電力価格でエネルギー消費を制御する技術、不安定さの謎を解明:エネルギー管理
電力価格を調節することで電力消費の抑制・促進を行う「リアルタイムプライシング」。このほど、名古屋大学と岡山県立大学の研究チームがこのシステムの弱点とされていた“不安定さ”を解決する条件を解明。スマートグリッドの構築に必要な技術とされるリアルタイムプライシングの実現に貢献する成果だという。
名古屋大学と岡山県立大学の研究チームは、科学技術振興機構(JST)の戦略的創造研究推進事業で、電力のリアルタイムプライシングの安定性を保証する設計条件を解明したと発表した。世界初の成果という。

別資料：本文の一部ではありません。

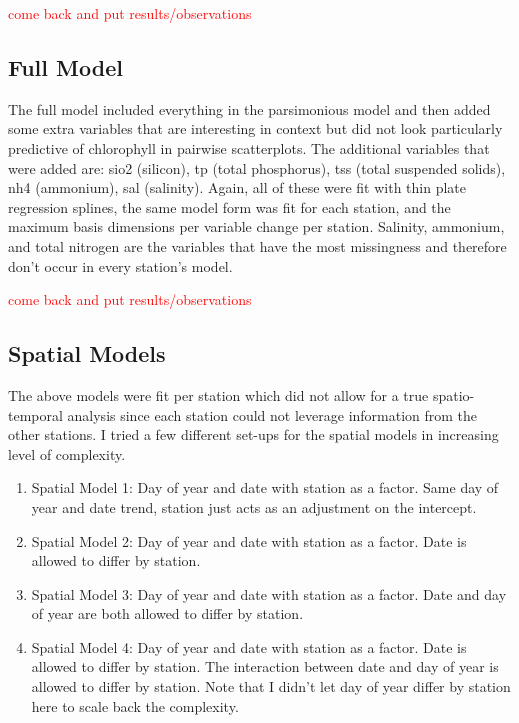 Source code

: \documentclass[12pt]{amsart}
\begin{document}
\textcolor{red}{come back and put results/observations}


\subsection{Full Model}

The full model included everything in the parsimonious model and then added some extra variables that are interesting in context but did not look particularly predictive of chlorophyll in pairwise scatterplots. The additional variables that were added are: sio2 (silicon), tp (total phosphorus), tss (total suspended solids), nh4 (ammonium), sal (salinity). Again, all of these were fit with thin plate regression splines, the same model form was fit for each station, and the maximum basis dimensions per variable change per station.  Salinity, ammonium, and total nitrogen are the variables that have the most missingness and therefore don't occur in every station's model.

\textcolor{red}{come back and put results/observations}



\subsection{Spatial Models}

The above models were fit per station which did not allow for a true spatio-temporal analysis since each station could not leverage information from the other stations. I tried a few different set-ups for the spatial models in increasing level of complexity.

\begin{enumerate}
\item Spatial Model 1: Day of year and date with station as a factor. Same day of year and date trend, station just acts as an adjustment on the intercept.
\item Spatial Model 2: Day of year and date with station as a factor. Date is allowed to differ by station.
\item Spatial Model 3: Day of year and date with station as a factor. Date and day of year are both allowed to differ by station.
\item Spatial Model 4:  Day of year and date with station as a factor. Date is allowed to differ by station. The interaction between date and day of year is allowed to differ by station. Note that I didn't let day of year differ by station here to scale back the complexity.
\end{enumerate}
\end{document}

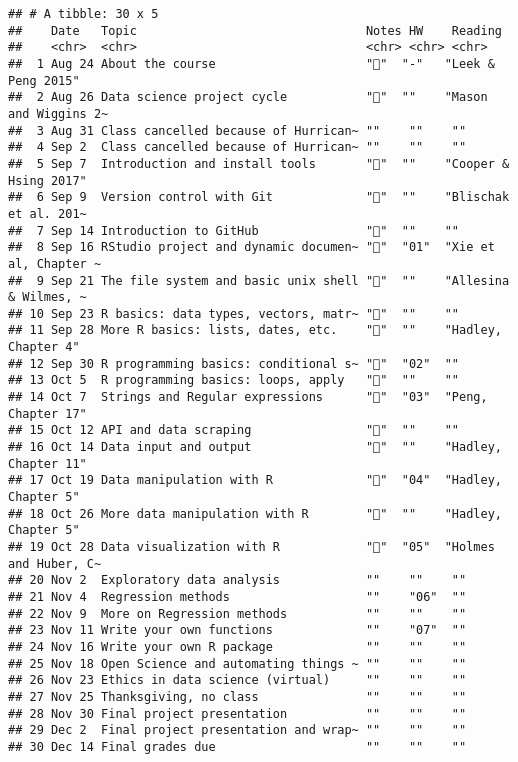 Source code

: \documentclass[
]{article}
\begin{document}
\begin{verbatim}
## # A tibble: 30 x 5
##    Date   Topic                                Notes HW    Reading              
##    <chr>  <chr>                                <chr> <chr> <chr>                
##  1 Aug 24 About the course                     "📙"  "-"   "Leek & Peng 2015"   
##  2 Aug 26 Data science project cycle           "📙"  ""    "Mason and Wiggins 2~
##  3 Aug 31 Class cancelled because of Hurrican~ ""    ""    ""                   
##  4 Sep 2  Class cancelled because of Hurrican~ ""    ""    ""                   
##  5 Sep 7  Introduction and install tools       "📙"  ""    "Cooper & Hsing 2017"
##  6 Sep 9  Version control with Git             "📙"  ""    "Blischak et al. 201~
##  7 Sep 14 Introduction to GitHub               "📙"  ""    ""                   
##  8 Sep 16 RStudio project and dynamic documen~ "📙"  "01"  "Xie et al, Chapter ~
##  9 Sep 21 The file system and basic unix shell "📙"  ""    "Allesina & Wilmes, ~
## 10 Sep 23 R basics: data types, vectors, matr~ "📙"  ""    ""                   
## 11 Sep 28 More R basics: lists, dates, etc.    "📙"  ""    "Hadley, Chapter 4"  
## 12 Sep 30 R programming basics: conditional s~ "📙"  "02"  ""                   
## 13 Oct 5  R programming basics: loops, apply   "📙"  ""    ""                   
## 14 Oct 7  Strings and Regular expressions      "📙"  "03"  "Peng, Chapter 17"   
## 15 Oct 12 API and data scraping                "📙"  ""    ""                   
## 16 Oct 14 Data input and output                "📙"  ""    "Hadley, Chapter 11" 
## 17 Oct 19 Data manipulation with R             "📙"  "04"  "Hadley, Chapter 5"  
## 18 Oct 26 More data manipulation with R        "📙"  ""    "Hadley, Chapter 5"  
## 19 Oct 28 Data visualization with R            "📙"  "05"  "Holmes and Huber, C~
## 20 Nov 2  Exploratory data analysis            ""    ""    ""                   
## 21 Nov 4  Regression methods                   ""    "06"  ""                   
## 22 Nov 9  More on Regression methods           ""    ""    ""                   
## 23 Nov 11 Write your own functions             ""    "07"  ""                   
## 24 Nov 16 Write your own R package             ""    ""    ""                   
## 25 Nov 18 Open Science and automating things ~ ""    ""    ""                   
## 26 Nov 23 Ethics in data science (virtual)     ""    ""    ""                   
## 27 Nov 25 Thanksgiving, no class               ""    ""    ""                   
## 28 Nov 30 Final project presentation           ""    ""    ""                   
## 29 Dec 2  Final project presentation and wrap~ ""    ""    ""                   
## 30 Dec 14 Final grades due                     ""    ""    ""
\end{verbatim}
\end{document}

従来の電力システムでは、電力の消費量に合わせるように電力供給(発電)を制御してきた。一方、ピークカットのために、また、発電量の調節が容易ではない再生可能エネルギーの大量導入に向けて、電力消費の方も制御することが望まれている。リアルタイムプライシングは、電力価格を調節することで電力消費の抑制・促進を促す方法を意味する。スマートグリッドの実現における中核的技術の1つと位置付けられている。
リアルタイムプライシングは、電力消費量から電力価格を定め、その価格に応じて電力消費量が変化するという、「電力消費量」と「電力価格」の間の相互的な作用が軸となる。このような相互作用は、制御工学ではフィードバック構造と呼ばれるが、フィードバック構造を構成すると、常に不安定化という悪循環に陥る可能性が生じる。この不安定化により、スマートメータからの情報を価格決定に適切に反映できなかった場合には、電力の需給バランスが崩れ、停電を引き起こす可能性がある。これがリアルタイムプライシングの課題だ。
今回の研究グループは、フィードバック制御理論に基づいて、リアルタイムプライシングの安定性を保証するための設計条件を解明した。主な成果は以下の通りだ。
独自のリアルタイムプライシングのモデルの提案
リアルタイムプライシングでは、空間的に分散している需要家の電力消費量をスマートメータによって測定し、それを収集して情報処理し、電力消費量の総量の情報を得る必要がある。しかし、需要家の数は一般に膨大であるため、スマートメータの情報を局所的なアクセスポイントに集め、ポイント間で情報交換を行いながら電力消費量の総量計算を実施することが考えられる。今回の研究では、このようなアクセスポイント間で実施する分散型の情報処理方法として、時々刻々と変化する消費量にも対応できるダイナミックコンセンサスアルゴリズムを採用することを提案した。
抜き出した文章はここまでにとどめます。